→ **What you have to do**
Please output the section of the listing below that opens with the line containing "#### Events" and closes with the line containing "triggered the event*", exactly and with nothing else.

+ + + + + + +

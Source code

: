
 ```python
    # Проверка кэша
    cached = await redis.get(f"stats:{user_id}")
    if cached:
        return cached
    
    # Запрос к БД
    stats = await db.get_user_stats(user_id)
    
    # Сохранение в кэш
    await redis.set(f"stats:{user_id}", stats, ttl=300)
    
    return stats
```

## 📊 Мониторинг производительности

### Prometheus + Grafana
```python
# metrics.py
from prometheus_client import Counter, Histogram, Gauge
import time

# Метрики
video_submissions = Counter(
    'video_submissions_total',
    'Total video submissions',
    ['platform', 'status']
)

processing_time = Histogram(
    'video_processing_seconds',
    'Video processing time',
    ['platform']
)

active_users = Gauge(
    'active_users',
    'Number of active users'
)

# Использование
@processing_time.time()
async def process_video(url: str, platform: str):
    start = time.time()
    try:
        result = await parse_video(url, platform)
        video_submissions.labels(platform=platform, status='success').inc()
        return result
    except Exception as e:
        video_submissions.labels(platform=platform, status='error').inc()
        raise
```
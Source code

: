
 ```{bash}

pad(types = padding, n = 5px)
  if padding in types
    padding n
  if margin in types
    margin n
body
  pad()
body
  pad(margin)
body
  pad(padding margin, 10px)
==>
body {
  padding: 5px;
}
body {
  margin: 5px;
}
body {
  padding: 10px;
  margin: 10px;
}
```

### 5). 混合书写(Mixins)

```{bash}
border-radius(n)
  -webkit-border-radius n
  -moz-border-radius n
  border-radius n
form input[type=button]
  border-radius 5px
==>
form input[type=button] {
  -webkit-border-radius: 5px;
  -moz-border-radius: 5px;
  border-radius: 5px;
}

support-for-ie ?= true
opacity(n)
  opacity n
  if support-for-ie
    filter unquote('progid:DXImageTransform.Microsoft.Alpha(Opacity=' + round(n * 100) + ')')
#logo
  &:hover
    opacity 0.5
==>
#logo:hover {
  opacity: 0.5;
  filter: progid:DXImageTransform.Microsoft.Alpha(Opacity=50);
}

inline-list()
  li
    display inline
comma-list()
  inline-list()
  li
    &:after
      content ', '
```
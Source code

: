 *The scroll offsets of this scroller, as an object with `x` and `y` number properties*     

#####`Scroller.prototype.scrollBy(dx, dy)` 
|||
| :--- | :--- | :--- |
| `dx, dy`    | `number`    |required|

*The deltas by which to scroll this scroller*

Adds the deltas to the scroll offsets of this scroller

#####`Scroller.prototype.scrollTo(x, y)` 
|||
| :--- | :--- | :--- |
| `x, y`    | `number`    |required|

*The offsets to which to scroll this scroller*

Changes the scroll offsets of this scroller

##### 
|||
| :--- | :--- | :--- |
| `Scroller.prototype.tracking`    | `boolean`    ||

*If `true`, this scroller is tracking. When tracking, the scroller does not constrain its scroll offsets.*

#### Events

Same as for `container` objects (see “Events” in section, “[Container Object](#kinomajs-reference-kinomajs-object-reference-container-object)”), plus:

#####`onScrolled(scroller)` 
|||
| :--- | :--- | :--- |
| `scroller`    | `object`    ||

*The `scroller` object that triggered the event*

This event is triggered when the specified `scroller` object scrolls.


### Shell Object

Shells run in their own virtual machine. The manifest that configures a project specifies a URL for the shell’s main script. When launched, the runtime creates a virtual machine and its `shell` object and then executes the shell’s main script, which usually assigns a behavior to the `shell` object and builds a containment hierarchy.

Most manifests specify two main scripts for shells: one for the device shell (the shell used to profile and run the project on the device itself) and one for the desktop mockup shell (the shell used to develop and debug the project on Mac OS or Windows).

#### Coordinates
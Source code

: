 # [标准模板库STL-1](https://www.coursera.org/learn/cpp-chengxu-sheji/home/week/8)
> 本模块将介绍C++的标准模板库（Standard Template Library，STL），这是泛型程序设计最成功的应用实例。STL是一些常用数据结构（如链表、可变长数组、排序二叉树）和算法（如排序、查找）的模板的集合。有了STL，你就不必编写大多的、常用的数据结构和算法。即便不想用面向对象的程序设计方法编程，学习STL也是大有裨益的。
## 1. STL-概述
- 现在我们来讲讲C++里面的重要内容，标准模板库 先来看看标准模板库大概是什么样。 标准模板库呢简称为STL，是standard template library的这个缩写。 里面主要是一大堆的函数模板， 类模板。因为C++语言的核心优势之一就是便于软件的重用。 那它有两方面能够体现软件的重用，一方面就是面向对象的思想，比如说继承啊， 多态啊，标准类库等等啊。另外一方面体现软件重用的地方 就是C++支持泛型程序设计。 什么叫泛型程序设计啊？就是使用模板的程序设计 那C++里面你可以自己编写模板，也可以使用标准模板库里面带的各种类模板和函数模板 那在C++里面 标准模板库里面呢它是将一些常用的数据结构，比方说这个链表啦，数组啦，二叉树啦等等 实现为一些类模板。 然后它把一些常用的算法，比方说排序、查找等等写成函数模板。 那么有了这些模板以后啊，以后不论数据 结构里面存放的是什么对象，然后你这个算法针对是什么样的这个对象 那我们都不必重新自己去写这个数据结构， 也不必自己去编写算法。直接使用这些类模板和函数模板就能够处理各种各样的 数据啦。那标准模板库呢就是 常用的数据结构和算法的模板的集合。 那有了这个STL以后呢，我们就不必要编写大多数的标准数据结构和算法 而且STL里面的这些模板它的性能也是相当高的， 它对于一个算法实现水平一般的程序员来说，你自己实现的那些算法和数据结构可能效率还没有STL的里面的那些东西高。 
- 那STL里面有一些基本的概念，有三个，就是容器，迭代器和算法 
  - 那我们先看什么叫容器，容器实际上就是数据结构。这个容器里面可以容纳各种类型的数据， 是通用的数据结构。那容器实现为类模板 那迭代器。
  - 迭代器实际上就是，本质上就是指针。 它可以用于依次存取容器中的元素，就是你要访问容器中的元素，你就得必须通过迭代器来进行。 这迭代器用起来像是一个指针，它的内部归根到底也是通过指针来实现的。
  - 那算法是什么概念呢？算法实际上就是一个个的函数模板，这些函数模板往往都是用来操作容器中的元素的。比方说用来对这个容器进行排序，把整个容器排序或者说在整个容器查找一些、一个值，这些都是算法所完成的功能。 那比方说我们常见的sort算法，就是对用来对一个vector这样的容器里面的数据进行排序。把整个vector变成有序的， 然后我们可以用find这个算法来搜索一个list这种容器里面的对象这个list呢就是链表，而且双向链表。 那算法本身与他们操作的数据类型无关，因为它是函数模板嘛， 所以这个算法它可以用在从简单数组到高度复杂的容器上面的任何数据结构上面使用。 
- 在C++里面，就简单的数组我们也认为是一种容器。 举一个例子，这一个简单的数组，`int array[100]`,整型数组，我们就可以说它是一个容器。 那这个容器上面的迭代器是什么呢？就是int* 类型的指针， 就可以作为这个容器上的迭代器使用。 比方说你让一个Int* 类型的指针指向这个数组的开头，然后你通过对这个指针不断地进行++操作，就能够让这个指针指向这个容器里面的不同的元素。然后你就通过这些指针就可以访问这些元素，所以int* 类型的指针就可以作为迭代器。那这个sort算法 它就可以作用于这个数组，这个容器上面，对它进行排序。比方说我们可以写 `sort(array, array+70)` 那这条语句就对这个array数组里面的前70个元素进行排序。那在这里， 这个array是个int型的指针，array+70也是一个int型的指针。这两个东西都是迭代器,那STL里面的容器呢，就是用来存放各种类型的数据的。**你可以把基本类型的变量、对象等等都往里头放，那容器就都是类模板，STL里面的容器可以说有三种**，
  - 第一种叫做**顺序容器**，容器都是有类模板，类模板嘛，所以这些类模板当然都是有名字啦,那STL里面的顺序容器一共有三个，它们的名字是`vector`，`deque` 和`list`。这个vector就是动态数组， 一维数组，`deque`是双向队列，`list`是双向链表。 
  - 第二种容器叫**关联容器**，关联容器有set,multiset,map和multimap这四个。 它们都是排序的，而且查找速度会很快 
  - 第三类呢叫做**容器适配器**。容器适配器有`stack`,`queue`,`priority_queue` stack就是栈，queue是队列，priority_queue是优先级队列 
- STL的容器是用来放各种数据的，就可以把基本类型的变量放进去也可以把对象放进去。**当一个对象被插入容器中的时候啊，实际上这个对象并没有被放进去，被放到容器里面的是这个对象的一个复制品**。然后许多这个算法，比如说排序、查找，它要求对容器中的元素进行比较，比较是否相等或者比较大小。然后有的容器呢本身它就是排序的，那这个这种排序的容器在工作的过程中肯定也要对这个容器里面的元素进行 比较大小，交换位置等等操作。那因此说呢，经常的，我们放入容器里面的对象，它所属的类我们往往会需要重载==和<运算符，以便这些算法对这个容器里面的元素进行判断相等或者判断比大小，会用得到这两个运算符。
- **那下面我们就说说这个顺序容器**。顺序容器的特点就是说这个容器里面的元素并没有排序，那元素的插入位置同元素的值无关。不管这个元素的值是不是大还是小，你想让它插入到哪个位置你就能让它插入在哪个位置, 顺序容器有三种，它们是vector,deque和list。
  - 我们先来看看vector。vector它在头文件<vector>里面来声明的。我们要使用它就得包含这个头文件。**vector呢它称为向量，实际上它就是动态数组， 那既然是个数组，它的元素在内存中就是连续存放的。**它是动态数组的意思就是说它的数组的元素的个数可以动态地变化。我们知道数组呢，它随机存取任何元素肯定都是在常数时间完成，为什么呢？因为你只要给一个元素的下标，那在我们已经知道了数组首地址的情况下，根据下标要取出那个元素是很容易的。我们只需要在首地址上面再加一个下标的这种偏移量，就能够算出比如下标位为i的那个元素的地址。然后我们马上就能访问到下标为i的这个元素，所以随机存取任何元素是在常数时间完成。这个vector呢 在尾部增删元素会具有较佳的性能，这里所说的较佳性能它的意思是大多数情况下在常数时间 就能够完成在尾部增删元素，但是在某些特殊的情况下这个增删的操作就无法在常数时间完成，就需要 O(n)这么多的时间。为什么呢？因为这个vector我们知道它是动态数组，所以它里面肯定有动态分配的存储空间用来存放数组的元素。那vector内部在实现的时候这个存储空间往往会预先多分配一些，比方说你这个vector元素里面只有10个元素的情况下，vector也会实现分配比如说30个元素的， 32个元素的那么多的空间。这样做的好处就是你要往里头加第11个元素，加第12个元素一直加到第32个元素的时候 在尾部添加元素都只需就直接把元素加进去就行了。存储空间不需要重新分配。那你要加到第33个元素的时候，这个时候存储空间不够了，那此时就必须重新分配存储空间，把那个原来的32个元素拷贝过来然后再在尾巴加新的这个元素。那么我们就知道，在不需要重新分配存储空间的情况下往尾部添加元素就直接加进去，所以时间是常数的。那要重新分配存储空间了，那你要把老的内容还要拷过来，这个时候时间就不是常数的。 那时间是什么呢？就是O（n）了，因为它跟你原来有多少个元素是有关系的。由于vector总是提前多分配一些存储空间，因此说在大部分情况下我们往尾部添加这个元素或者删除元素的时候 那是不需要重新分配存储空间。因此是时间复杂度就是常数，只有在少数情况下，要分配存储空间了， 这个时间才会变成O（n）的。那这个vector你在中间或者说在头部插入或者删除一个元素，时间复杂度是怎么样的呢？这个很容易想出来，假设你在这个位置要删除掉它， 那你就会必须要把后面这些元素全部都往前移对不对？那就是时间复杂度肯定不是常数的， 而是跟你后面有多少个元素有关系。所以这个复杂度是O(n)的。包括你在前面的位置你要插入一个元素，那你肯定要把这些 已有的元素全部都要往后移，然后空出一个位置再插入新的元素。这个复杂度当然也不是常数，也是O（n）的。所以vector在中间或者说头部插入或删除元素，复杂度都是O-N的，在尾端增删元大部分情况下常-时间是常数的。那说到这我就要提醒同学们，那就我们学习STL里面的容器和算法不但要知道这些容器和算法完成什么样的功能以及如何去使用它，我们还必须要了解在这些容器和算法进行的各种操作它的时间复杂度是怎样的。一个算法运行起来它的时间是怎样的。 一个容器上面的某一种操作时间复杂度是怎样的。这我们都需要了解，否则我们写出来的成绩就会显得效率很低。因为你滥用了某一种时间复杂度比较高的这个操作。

+ + + + + + +

→ **Final answer**
#### Events

Same as for `container` objects (see “Events” in section, “[Container Object](#kinomajs-reference-kinomajs-object-reference-container-object)”), plus:

#####`onScrolled(scroller)` 
|||
| :--- | :--- | :--- |
| `scroller`    | `object`    ||

*The `scroller` object that triggered the event*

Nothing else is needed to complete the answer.